MATERIAL FOR THIS EXERCISE -
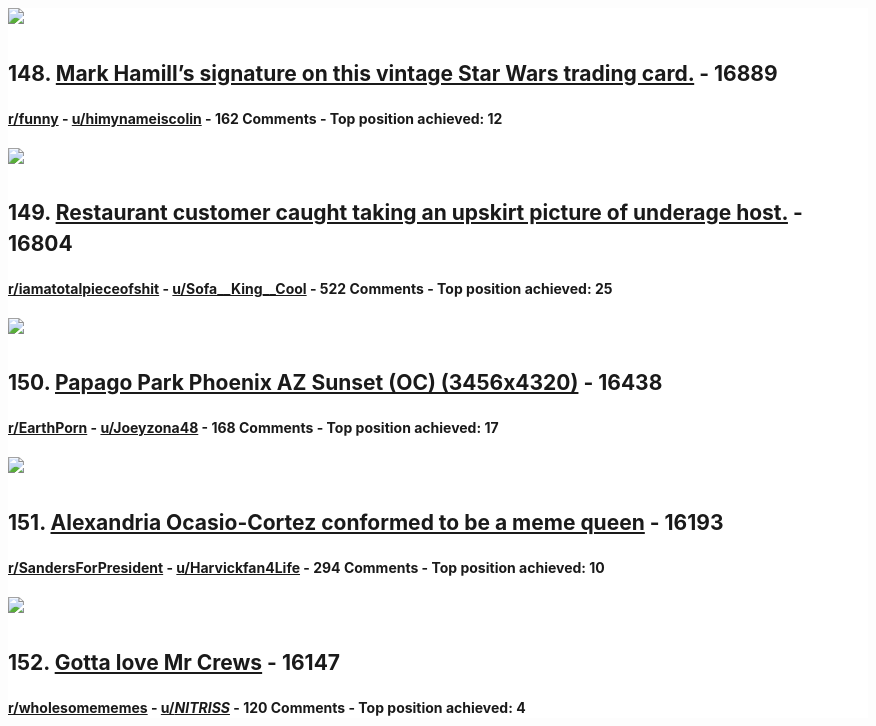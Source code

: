 <a href="https://talkingpointsmemo.com/news/doug-jones-says-hes-not-worried-about-losing-his-seat-if-he-votes-to-convict-trump"><img src="https://b.thumbs.redditmedia.com/_n0dsH8BAHCMVr7PipdIlCS2UTzlRTKW6cYOCoZP7Zs.jpg"></img></a>

## 148. [Mark Hamill’s signature on this vintage Star Wars trading card.](http://reddit.com/r/funny/comments/ee7znv/mark_hamills_signature_on_this_vintage_star_wars/) - 16889
#### [r/funny](http://reddit.com/r/funny) - [u/himynameiscolin](http://reddit.com/u/himynameiscolin) - 162 Comments - Top position achieved: 12

<a href="https://i.redd.it/vitv5arm58641.jpg"><img src="https://b.thumbs.redditmedia.com/pQdEQKUNmLKXJmBs6W72sK2ZVQ7nrumUFJ4N8ByTxps.jpg"></img></a>

## 149. [Restaurant customer caught taking an upskirt picture of underage host.](http://reddit.com/r/iamatotalpieceofshit/comments/ee6i5f/restaurant_customer_caught_taking_an_upskirt/) - 16804
#### [r/iamatotalpieceofshit](http://reddit.com/r/iamatotalpieceofshit) - [u/Sofa__King__Cool](http://reddit.com/u/Sofa__King__Cool) - 522 Comments - Top position achieved: 25

<a href="https://v.redd.it/awa67qr5k7641"><img src="https://b.thumbs.redditmedia.com/bSf0mWf5vXq-vuHsAwTmo1FPV83_cm5AZhwSFgeXhlQ.jpg"></img></a>

## 150. [Papago Park Phoenix AZ Sunset (OC) (3456x4320)](http://reddit.com/r/EarthPorn/comments/eebb55/papago_park_phoenix_az_sunset_oc_3456x4320/) - 16438
#### [r/EarthPorn](http://reddit.com/r/EarthPorn) - [u/Joeyzona48](http://reddit.com/u/Joeyzona48) - 168 Comments - Top position achieved: 17

<a href="https://i.redd.it/o2xfas26g9641.jpg"><img src="https://b.thumbs.redditmedia.com/eU8yvmnsYLXlx8AoheCvVbdLKM0XqC_pEPkWPBVRpqc.jpg"></img></a>

## 151. [Alexandria Ocasio-Cortez conformed to be a meme queen](http://reddit.com/r/SandersForPresident/comments/eecky0/alexandria_ocasiocortez_conformed_to_be_a_meme/) - 16193
#### [r/SandersForPresident](http://reddit.com/r/SandersForPresident) - [u/Harvickfan4Life](http://reddit.com/u/Harvickfan4Life) - 294 Comments - Top position achieved: 10

<a href="https://i.redd.it/dyjui403z9641.jpg"><img src="https://b.thumbs.redditmedia.com/XEZJ9Q3sFqvtWVOirFIjMP4J7wFqz4AXp5Z-ldnHRQM.jpg"></img></a>

## 152. [Gotta love Mr Crews](http://reddit.com/r/wholesomememes/comments/ee6nhv/gotta_love_mr_crews/) - 16147
#### [r/wholesomememes](http://reddit.com/r/wholesomememes) - [u/_NITRISS_](http://reddit.com/u/_NITRISS_) - 120 Comments - Top position achieved: 4
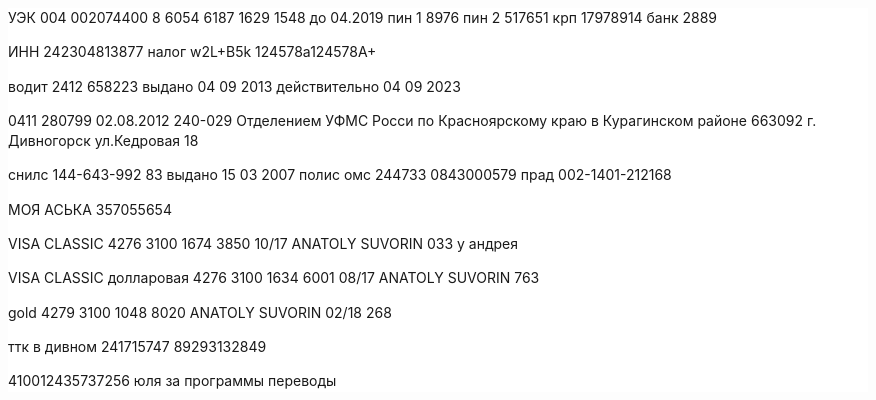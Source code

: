 УЭК  004 002074400 8
6054 6187 1629 1548
до 04.2019
пин 1 8976
пин 2 517651
крп 17978914
банк 2889

ИНН 
242304813877
налог
w2L+B5k
124578a124578A+

водит
2412  658223
выдано 04 09 2013
действительно 04 09 2023

0411 280799
02.08.2012 240-029
Отделением УФМС Росси по Красноярскому краю в Курагинском районе
663092 г. Дивногорск ул.Кедровая 18

снилс 144-643-992 83
выдано 15 03 2007
полис омс 244733 0843000579
прад  002-1401-212168

МОЯ АСЬКА 357055654

VISA CLASSIC
4276 3100 1674 3850
10/17
ANATOLY SUVORIN
033
у андрея

VISA CLASSIC долларовая
4276 3100 1634 6001
08/17
ANATOLY SUVORIN
763

gold
4279 3100 1048 8020
ANATOLY SUVORIN
02/18
268

ттк в дивном
241715747
89293132849

410012435737256 юля за программы переводы

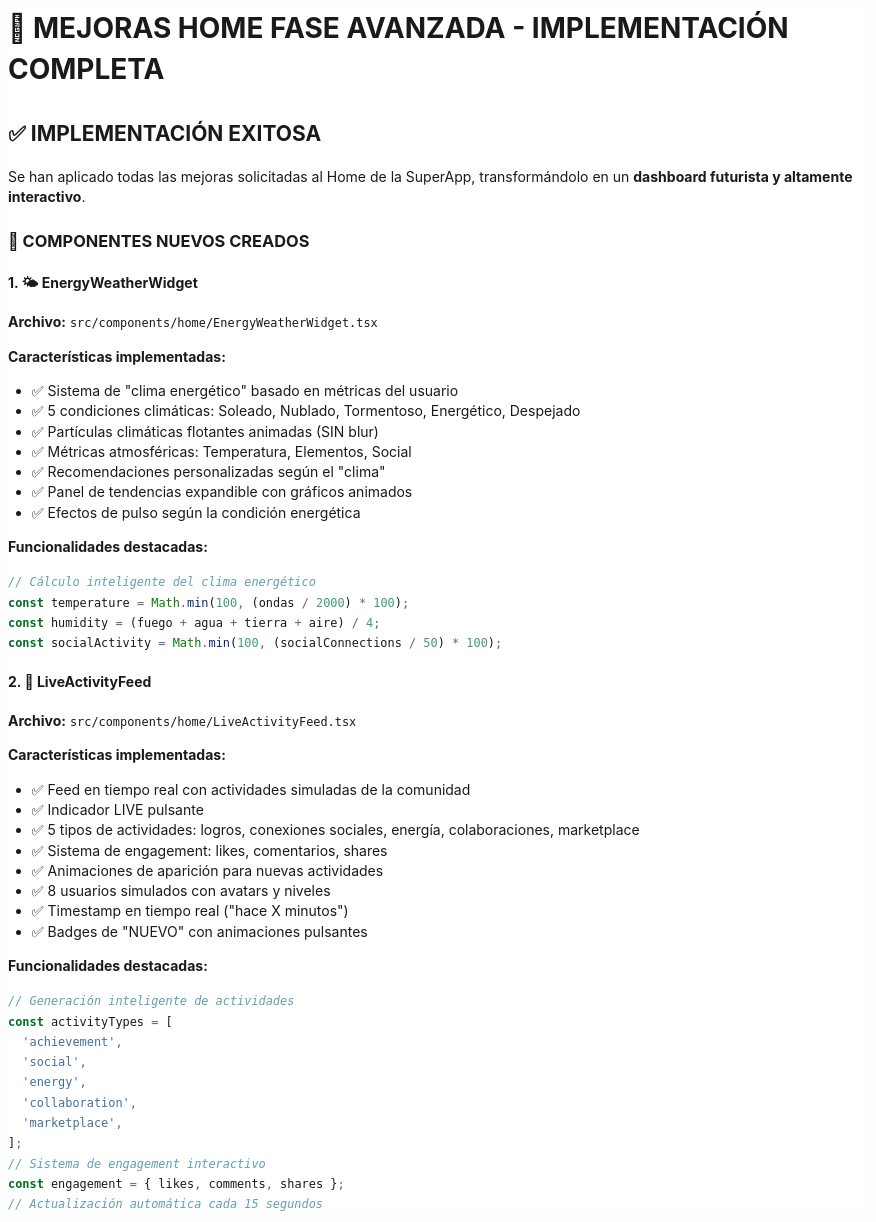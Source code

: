# 🚀 MEJORAS HOME FASE AVANZADA - IMPLEMENTACIÓN COMPLETA

## ✅ IMPLEMENTACIÓN EXITOSA

Se han aplicado todas las mejoras solicitadas al Home de la SuperApp, transformándolo en un **dashboard futurista y altamente interactivo**.

### 🌟 COMPONENTES NUEVOS CREADOS

#### 1. 🌤️ EnergyWeatherWidget

**Archivo:** `src/components/home/EnergyWeatherWidget.tsx`

**Características implementadas:**

- ✅ Sistema de "clima energético" basado en métricas del usuario
- ✅ 5 condiciones climáticas: Soleado, Nublado, Tormentoso, Energético, Despejado
- ✅ Partículas climáticas flotantes animadas (SIN blur)
- ✅ Métricas atmosféricas: Temperatura, Elementos, Social
- ✅ Recomendaciones personalizadas según el "clima"
- ✅ Panel de tendencias expandible con gráficos animados
- ✅ Efectos de pulso según la condición energética

**Funcionalidades destacadas:**

```typescript
// Cálculo inteligente del clima energético
const temperature = Math.min(100, (ondas / 2000) * 100);
const humidity = (fuego + agua + tierra + aire) / 4;
const socialActivity = Math.min(100, (socialConnections / 50) * 100);
```

#### 2. 🌊 LiveActivityFeed

**Archivo:** `src/components/home/LiveActivityFeed.tsx`

**Características implementadas:**

- ✅ Feed en tiempo real con actividades simuladas de la comunidad
- ✅ Indicador LIVE pulsante
- ✅ 5 tipos de actividades: logros, conexiones sociales, energía, colaboraciones, marketplace
- ✅ Sistema de engagement: likes, comentarios, shares
- ✅ Animaciones de aparición para nuevas actividades
- ✅ 8 usuarios simulados con avatars y niveles
- ✅ Timestamp en tiempo real ("hace X minutos")
- ✅ Badges de "NUEVO" con animaciones pulsantes

**Funcionalidades destacadas:**

```typescript
// Generación inteligente de actividades
const activityTypes = [
  'achievement',
  'social',
  'energy',
  'collaboration',
  'marketplace',
];
// Sistema de engagement interactivo
const engagement = { likes, comments, shares };
// Actualización automática cada 15 segundos
```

WHAT THE TASK ASKS -
Print every entry exactly. Pictures are not part of the copy.

ANSWER TO THE PROBLEM -
Source code

: <a href="https://talkingpointsmemo.com/news/doug-jones-says-hes-not-worried-about-losing-his-seat-if-he-votes-to-convict-trump"><img src="https://b.thumbs.redditmedia.com/_n0dsH8BAHCMVr7PipdIlCS2UTzlRTKW6cYOCoZP7Zs.jpg"></img></a>

## 148. [Mark Hamill’s signature on this vintage Star Wars trading card.](http://reddit.com/r/funny/comments/ee7znv/mark_hamills_signature_on_this_vintage_star_wars/) - 16889
#### [r/funny](http://reddit.com/r/funny) - [u/himynameiscolin](http://reddit.com/u/himynameiscolin) - 162 Comments - Top position achieved: 12

<a href="https://i.redd.it/vitv5arm58641.jpg"><img src="https://b.thumbs.redditmedia.com/pQdEQKUNmLKXJmBs6W72sK2ZVQ7nrumUFJ4N8ByTxps.jpg"></img></a>

## 149. [Restaurant customer caught taking an upskirt picture of underage host.](http://reddit.com/r/iamatotalpieceofshit/comments/ee6i5f/restaurant_customer_caught_taking_an_upskirt/) - 16804
#### [r/iamatotalpieceofshit](http://reddit.com/r/iamatotalpieceofshit) - [u/Sofa__King__Cool](http://reddit.com/u/Sofa__King__Cool) - 522 Comments - Top position achieved: 25

<a href="https://v.redd.it/awa67qr5k7641"><img src="https://b.thumbs.redditmedia.com/bSf0mWf5vXq-vuHsAwTmo1FPV83_cm5AZhwSFgeXhlQ.jpg"></img></a>

## 150. [Papago Park Phoenix AZ Sunset (OC) (3456x4320)](http://reddit.com/r/EarthPorn/comments/eebb55/papago_park_phoenix_az_sunset_oc_3456x4320/) - 16438
#### [r/EarthPorn](http://reddit.com/r/EarthPorn) - [u/Joeyzona48](http://reddit.com/u/Joeyzona48) - 168 Comments - Top position achieved: 17

<a href="https://i.redd.it/o2xfas26g9641.jpg"><img src="https://b.thumbs.redditmedia.com/eU8yvmnsYLXlx8AoheCvVbdLKM0XqC_pEPkWPBVRpqc.jpg"></img></a>

## 151. [Alexandria Ocasio-Cortez conformed to be a meme queen](http://reddit.com/r/SandersForPresident/comments/eecky0/alexandria_ocasiocortez_conformed_to_be_a_meme/) - 16193
#### [r/SandersForPresident](http://reddit.com/r/SandersForPresident) - [u/Harvickfan4Life](http://reddit.com/u/Harvickfan4Life) - 294 Comments - Top position achieved: 10

<a href="https://i.redd.it/dyjui403z9641.jpg"><img src="https://b.thumbs.redditmedia.com/XEZJ9Q3sFqvtWVOirFIjMP4J7wFqz4AXp5Z-ldnHRQM.jpg"></img></a>

## 152. [Gotta love Mr Crews](http://reddit.com/r/wholesomememes/comments/ee6nhv/gotta_love_mr_crews/) - 16147
#### [r/wholesomememes](http://reddit.com/r/wholesomememes) - [u/_NITRISS_](http://reddit.com/u/_NITRISS_) - 120 Comments - Top position achieved: 4
Source code

: УЭК  004 002074400 8
6054 6187 1629 1548
до 04.2019
пин 1 8976
пин 2 517651
крп 17978914
банк 2889

ИНН 
242304813877
налог
w2L+B5k
124578a124578A+

водит
2412  658223
выдано 04 09 2013
действительно 04 09 2023

0411 280799
02.08.2012 240-029
Отделением УФМС Росси по Красноярскому краю в Курагинском районе
663092 г. Дивногорск ул.Кедровая 18

снилс 144-643-992 83
выдано 15 03 2007
полис омс 244733 0843000579
прад  002-1401-212168

МОЯ АСЬКА 357055654

VISA CLASSIC
4276 3100 1674 3850
10/17
ANATOLY SUVORIN
033
у андрея

VISA CLASSIC долларовая
4276 3100 1634 6001
08/17
ANATOLY SUVORIN
763

gold
4279 3100 1048 8020
ANATOLY SUVORIN
02/18
268

ттк в дивном
241715747
89293132849

410012435737256 юля за программы переводы

Source code

:# 🚀 MEJORAS HOME FASE AVANZADA - IMPLEMENTACIÓN COMPLETA

## ✅ IMPLEMENTACIÓN EXITOSA

Se han aplicado todas las mejoras solicitadas al Home de la SuperApp, transformándolo en un **dashboard futurista y altamente interactivo**.

### 🌟 COMPONENTES NUEVOS CREADOS

#### 1. 🌤️ EnergyWeatherWidget

**Archivo:** `src/components/home/EnergyWeatherWidget.tsx`

**Características implementadas:**

- ✅ Sistema de "clima energético" basado en métricas del usuario
- ✅ 5 condiciones climáticas: Soleado, Nublado, Tormentoso, Energético, Despejado
- ✅ Partículas climáticas flotantes animadas (SIN blur)
- ✅ Métricas atmosféricas: Temperatura, Elementos, Social
- ✅ Recomendaciones personalizadas según el "clima"
- ✅ Panel de tendencias expandible con gráficos animados
- ✅ Efectos de pulso según la condición energética

**Funcionalidades destacadas:**

```typescript
// Cálculo inteligente del clima energético
const temperature = Math.min(100, (ondas / 2000) * 100);
const humidity = (fuego + agua + tierra + aire) / 4;
const socialActivity = Math.min(100, (socialConnections / 50) * 100);
```

#### 2. 🌊 LiveActivityFeed

**Archivo:** `src/components/home/LiveActivityFeed.tsx`

**Características implementadas:**

- ✅ Feed en tiempo real con actividades simuladas de la comunidad
- ✅ Indicador LIVE pulsante
- ✅ 5 tipos de actividades: logros, conexiones sociales, energía, colaboraciones, marketplace
- ✅ Sistema de engagement: likes, comentarios, shares
- ✅ Animaciones de aparición para nuevas actividades
- ✅ 8 usuarios simulados con avatars y niveles
- ✅ Timestamp en tiempo real ("hace X minutos")
- ✅ Badges de "NUEVO" con animaciones pulsantes

**Funcionalidades destacadas:**

```typescript
// Generación inteligente de actividades
const activityTypes = [
  'achievement',
  'social',
  'energy',
  'collaboration',
  'marketplace',
];
// Sistema de engagement interactivo
const engagement = { likes, comments, shares };
// Actualización automática cada 15 segundos
```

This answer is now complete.